General encryption options

--protection_scheme <scheme>
	Specify a protection scheme, ‘cenc’ or ‘cbc1’ or pattern-based protection schemes ‘cens’ or ‘cbcs’.
--vp9_subsample_encryption, --novp9_subsample_encryption
	Enable / disable VP9 subsample encryption. Enabled by default.
--clear_lead <seconds>
	Clear lead in seconds if encryption is enabled.
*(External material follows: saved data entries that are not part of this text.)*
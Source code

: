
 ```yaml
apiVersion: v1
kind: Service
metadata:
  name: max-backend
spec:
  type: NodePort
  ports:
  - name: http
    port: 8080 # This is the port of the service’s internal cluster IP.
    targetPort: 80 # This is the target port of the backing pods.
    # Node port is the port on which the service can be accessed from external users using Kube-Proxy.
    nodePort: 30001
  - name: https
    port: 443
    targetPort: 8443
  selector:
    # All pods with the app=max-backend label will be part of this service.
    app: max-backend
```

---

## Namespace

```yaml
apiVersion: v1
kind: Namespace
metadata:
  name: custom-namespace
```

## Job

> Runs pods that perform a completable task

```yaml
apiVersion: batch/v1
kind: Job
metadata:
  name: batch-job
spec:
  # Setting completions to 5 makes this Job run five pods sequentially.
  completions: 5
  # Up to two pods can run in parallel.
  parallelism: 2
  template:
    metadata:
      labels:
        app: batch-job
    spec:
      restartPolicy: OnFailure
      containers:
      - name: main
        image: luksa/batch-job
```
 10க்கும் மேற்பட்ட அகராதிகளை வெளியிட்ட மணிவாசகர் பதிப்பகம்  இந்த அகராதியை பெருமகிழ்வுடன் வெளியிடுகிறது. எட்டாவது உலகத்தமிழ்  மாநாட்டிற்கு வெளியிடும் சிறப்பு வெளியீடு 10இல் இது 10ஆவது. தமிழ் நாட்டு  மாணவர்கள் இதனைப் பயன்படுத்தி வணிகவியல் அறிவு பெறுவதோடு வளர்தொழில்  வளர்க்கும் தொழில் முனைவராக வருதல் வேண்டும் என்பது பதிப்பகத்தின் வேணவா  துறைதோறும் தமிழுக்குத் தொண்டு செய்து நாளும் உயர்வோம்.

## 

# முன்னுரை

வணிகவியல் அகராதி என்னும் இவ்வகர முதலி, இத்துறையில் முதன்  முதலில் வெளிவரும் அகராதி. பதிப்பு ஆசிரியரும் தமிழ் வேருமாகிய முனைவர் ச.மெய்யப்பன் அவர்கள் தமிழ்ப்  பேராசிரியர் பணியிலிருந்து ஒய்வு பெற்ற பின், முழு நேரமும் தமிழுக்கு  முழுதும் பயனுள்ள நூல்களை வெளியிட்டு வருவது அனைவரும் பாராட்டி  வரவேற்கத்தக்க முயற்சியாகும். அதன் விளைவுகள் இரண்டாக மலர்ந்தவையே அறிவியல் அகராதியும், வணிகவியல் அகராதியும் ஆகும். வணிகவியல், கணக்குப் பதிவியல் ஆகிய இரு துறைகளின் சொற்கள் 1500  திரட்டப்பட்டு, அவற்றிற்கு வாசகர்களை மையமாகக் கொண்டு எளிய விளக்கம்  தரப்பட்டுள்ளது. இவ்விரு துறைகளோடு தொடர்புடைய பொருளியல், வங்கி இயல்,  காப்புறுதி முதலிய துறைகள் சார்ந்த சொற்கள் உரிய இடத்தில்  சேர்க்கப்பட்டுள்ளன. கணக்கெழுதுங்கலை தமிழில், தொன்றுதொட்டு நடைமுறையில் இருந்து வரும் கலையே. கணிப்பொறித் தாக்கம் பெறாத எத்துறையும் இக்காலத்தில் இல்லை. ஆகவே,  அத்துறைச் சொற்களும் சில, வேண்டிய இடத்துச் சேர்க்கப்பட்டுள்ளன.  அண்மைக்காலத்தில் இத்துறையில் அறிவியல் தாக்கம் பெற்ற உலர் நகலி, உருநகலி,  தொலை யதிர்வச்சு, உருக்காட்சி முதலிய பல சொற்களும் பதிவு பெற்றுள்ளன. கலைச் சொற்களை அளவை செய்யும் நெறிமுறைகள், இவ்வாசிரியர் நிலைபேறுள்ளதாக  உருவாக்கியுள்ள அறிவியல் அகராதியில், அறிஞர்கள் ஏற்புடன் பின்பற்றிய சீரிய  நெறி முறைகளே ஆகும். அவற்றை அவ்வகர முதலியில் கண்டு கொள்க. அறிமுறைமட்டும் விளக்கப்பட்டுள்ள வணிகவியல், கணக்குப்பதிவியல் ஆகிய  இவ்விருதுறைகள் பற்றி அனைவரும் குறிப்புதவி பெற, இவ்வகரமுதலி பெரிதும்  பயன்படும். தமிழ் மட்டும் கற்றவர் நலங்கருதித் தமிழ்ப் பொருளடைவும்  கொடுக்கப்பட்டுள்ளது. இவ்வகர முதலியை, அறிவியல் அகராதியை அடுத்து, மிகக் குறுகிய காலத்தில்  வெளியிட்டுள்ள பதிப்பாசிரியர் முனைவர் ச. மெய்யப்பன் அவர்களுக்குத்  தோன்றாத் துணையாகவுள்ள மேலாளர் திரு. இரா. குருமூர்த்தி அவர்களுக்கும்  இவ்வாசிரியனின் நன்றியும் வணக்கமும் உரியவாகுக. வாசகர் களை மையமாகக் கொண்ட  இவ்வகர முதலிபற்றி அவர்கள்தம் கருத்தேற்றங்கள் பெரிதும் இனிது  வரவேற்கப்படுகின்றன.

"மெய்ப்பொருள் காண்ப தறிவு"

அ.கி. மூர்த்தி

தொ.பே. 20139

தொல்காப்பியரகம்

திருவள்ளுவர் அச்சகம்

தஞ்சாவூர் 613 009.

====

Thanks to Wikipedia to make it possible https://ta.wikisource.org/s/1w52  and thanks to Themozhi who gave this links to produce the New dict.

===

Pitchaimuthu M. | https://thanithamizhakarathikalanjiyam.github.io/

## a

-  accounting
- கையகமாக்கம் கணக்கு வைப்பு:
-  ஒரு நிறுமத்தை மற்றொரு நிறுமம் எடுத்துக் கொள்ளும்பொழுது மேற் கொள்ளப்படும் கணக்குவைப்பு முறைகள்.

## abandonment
Widevine encryption options

--enable_widevine_encryption
	Enable encryption with Widevine key server. User should provide either AES signing key (–aes_signing_key, –aes_signing_iv) or RSA signing key (–rsa_signing_key_path).
--enable_widevine_decryption
	Enable decryption with Widevine key server. User should provide either AES signing key (–aes_signing_key, –aes_signing_iv) or RSA signing key (–rsa_signing_key_path).
--include_common_pssh
	When using Widevine encryption, include an additional v1 PSSH box for the common system ID that includes the key IDs. See https://goo.gl/s8RIhr.
--key_server_url <url>
	Key server url. Required for Widevine encryption and decryption.
--content_id <hex>
	Content identifier that uniquely identifies the content.
--policy <policy>
	The name of a stored policy, which specifies DRM content rights.
--max_sd_pixels <pixels>
	The video track is considered SD if its max pixels per frame is no higher than max_sd_pixels. Default: 442368 (768 x 576).
--max_hd_pixels <pixels>
	The video track is considered HD if its max pixels per frame is higher than max_sd_pixels, but no higher than max_hd_pixels. Default: 2073600 (1920 x 1080).
--max_uhd1_pixels <pixels>
	The video track is considered UHD1 if its max pixels per frame is higher than max_hd_pixels, but no higher than max_uhd1_pixels. Otherwise it is UHD2. Default: 8847360 (4096 x 2160).
--signer <signer>
	The name of the signer.
--aes_signing_key <hex>
	AES signing key in hex string. aes_signing_iv is required if aes_signing_key is specified. This option is exclusive with rsa_signing_key_path.
--aes_signing_iv <hex>
	AES signing iv in hex string.
--rsa_signing_key_path <file path>
	Path to the file containing PKCS#1 RSA private key for request signing. This option is exclusive with aes_signing_key.
--crypto_period_duration <seconds>
	Defines how often key rotates. If it is non-zero, key rotation is enabled.
--group_id <hex>
	Identifier for a group of licenses.